Vertriebenenseelsorge
„Nicht Sprengstoff, sondern Baustein“
Integration der katholischen Heimatvertriebenen im Westen – Zum 75-jährigen Bestehen der Ackermann-Gemeinde
Bodo Bost

In seinem Buch „75 Jahre Seelsorge für die Deutschen aus der Tschechoslowakei“ dokumentiert Rainer Bendel den Beitrag von katholischen Vertriebenen bei ihrer Integration in die bundesdeutsche Gesellschaft, trotz Widerständen aus dem Episkopat.
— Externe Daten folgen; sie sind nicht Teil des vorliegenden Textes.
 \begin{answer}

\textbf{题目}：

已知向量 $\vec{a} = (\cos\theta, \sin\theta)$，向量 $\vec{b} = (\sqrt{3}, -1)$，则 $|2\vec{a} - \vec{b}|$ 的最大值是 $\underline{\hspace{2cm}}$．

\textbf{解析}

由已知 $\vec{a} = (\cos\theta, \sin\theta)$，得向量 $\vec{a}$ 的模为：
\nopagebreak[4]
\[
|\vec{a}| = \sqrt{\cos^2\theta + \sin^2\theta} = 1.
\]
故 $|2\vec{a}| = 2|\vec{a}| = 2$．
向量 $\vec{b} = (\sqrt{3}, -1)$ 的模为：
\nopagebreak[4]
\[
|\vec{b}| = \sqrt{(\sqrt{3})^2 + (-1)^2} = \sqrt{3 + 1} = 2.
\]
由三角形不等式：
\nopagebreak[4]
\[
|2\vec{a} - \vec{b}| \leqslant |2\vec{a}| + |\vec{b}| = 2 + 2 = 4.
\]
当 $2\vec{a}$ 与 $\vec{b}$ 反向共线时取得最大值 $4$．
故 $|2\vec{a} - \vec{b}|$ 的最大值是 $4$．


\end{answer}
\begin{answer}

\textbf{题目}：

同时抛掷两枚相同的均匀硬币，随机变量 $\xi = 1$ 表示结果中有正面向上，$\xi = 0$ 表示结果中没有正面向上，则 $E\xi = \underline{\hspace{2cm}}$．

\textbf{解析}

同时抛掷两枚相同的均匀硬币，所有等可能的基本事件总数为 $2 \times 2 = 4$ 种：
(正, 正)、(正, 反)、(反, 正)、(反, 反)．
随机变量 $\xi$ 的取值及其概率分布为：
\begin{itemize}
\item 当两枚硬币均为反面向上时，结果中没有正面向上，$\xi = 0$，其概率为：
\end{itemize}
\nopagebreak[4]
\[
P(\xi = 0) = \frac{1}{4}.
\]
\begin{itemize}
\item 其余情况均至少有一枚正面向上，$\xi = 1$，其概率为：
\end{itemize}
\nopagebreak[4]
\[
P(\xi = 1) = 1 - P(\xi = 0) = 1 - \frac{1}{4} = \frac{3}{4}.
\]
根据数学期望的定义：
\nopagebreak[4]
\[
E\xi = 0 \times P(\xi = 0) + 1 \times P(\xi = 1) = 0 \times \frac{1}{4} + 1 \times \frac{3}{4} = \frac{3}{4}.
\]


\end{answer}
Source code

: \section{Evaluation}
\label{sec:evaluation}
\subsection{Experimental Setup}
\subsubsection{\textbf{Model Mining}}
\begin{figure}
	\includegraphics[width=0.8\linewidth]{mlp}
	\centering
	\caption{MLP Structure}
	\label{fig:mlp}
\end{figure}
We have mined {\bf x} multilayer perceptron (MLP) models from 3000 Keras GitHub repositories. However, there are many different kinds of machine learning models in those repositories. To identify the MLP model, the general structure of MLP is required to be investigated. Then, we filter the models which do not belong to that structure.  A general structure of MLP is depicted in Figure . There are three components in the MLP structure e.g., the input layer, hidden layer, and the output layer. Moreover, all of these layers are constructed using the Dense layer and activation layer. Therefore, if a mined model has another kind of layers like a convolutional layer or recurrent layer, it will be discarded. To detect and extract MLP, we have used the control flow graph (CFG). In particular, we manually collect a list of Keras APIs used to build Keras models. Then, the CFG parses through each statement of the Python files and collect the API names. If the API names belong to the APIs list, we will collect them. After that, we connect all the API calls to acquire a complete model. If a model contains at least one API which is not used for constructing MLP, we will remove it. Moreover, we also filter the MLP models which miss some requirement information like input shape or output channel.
Bendel geht es trotz anderslautendem Titel seines Buches um die katholische Vertriebenenseelsorge überhaupt. Das erste der vielen Fotos in seinem Buch zeigt den vertriebenen ermländischen Bischof Maximilian Kaller (1880–1947), der nach Kriegsende der erste Päpstliche Sonderbeauftragte für die deutschen Vertriebenen wurde. Kaller war mit Abstand der dynamischste unter den vertriebenen Bischöfen. Schon als Priester war der aus Schlesien Stammende offen für neue Wege der Pastoral, womit er in seiner nur kurzen Zeit als Vertriebenenbischof Wegmarken setzte. Unter schwierigen Bedingungen schuf Kaller den Grundstock für das neue Zentrum der katholischen Vertriebenen in Königstein. 

Das dem Buchtitel vorangestellte Zitat „... daß sie Boten der Versöhnung und Boten des Friedens seien“ stammt von dem Augustinerpater Paulus Sladek (1908–2002), dem ehemaligem Leiter der kirchlichen Hilfsstelle Süd in München. Sogar in der Sprache zollte man dem Versöhnungsgedanken von Anfang an Rechnung, die Vertriebenen hießen am Anfang „Umquartierte“, das Wort Vertriebene konnte man ja mit Gewalt assoziieren. Im Sprachduktus der 1950er Jahre sollten die Vertriebenen „nicht Sprengstoff, sondern Baustein sein“. Ganz in diesem #Sinne arbeitete sudetendeutsche Ackermann-Gemeinde (AG). Das 75-jährige Bestehen der AG war Anlass für dieses Buch. 

Schon im Vorfeld der „Charta der Heimatvertriebenen“ von 1950 gelobten die Vertriebenen auf ihrer Wallfahrt in Altötting 1947 den „Verzicht auf Rache und Vergeltung“. Diese Wallfahrt war auch ein Zeichen an die zögernden, ja abweisenden einheimischen Bischöfe, die der Notwendigkeit einer Sonderseelsorge für Vertriebene ablehnend gegenüberstanden. Mit dem Erzbischof von Breslau, der Primas von Deutschland war, hatten die deutschen Bischöfe auch ihr Oberhaupt verloren. Hinweise auf Spannungen der katholischen Vertriebenenseelsorge mit der Bischofskonferenz (DBK) durchziehen das Buch. Auch beim Versöhnungsprozess der Bischofskonferenzen mit Polen, der Tschechoslowakei, Ungarn etc. wurden die Vertriebenen außen vor gelassen, so ganz vertraut hat man ihnen trotz Charta doch nicht.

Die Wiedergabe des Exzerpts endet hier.